Using compressed files as raw data
When using .gz or any other compressed fastq files as input, the script successfully find the zipped files and decompresses the first one, but then fails to use it. The way to make it work is to include the DECOMPRESSED file name in the metadata file. I think it is because on the banzai.sh file line 312, READ[j] still looks for the original input file ($CURRENT_FILE[j]) rather than the output of "${ZIPPER}"-d "${FILEPATH}". It can be solved either by stressing in the documentation that columns file1 and file2 must include the .fastq filename or deleting the last extension from the filename or renaming the output from the zipper
Gotcha. Dealing with unzipped versus unzipped files became a problem because compressed input was incompatible with one of the versions of PEAR. I will revisit this, and I think deal with it by requiring whichever version of PEAR supports compressed input. Cool?
Sounds good to me. It will only affect users with old versions of PEAR, right?

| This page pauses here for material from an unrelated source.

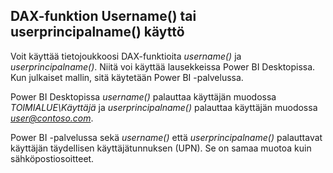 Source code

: ## <a name="using-the-username-or-userprincipalname-dax-function"></a>DAX-funktion Username() tai userprincipalname() käyttö
Voit käyttää tietojoukkoosi DAX-funktioita *username()* ja *userprincipalname()*. Niitä voi käyttää lausekkeissa Power BI Desktopissa. Kun julkaiset mallin, sitä käytetään Power BI -palvelussa.

Power BI Desktopissa *username()* palauttaa käyttäjän muodossa *TOIMIALUE\Käyttäjä* ja *userprincipalname()* palauttaa käyttäjän muodossa <em>user@contoso.com</em>.

Power BI -palvelussa sekä *username()* että *userprincipalname()* palauttavat käyttäjän täydellisen käyttäjätunnuksen (UPN). Se on samaa muotoa kuin sähköpostiosoitteet.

On 10 February 2017 at 11:03, jimmyodonnell [email protected] wrote:
Gotcha. Dealing with unzipped versus unzipped files became a problem because compressed input was incompatible with one of the versions of PEAR. I will revisit this, and I think deal with it by requiring whichever version of PEAR supports compressed input. Cool?
— You are receiving this because you authored the thread. Reply to this email directly, view it on GitHub https://github.com/jimmyodonnell/banzai/issues/9#issuecomment-279035284, or mute the thread https://github.com/notifications/unsubscribe-auth/AO6pb2gW16Iqf6hFwNuVh0NLAyS_tWmYks5rbLRwgaJpZM4L9lwW .
Yep, that's the assumption, but I will double check.
Note to self about what this entails:
- checking for consistency between metadata and actual filenames
- using zipped files directly as input to PEAR
- requiring PEAR be > v0.9.6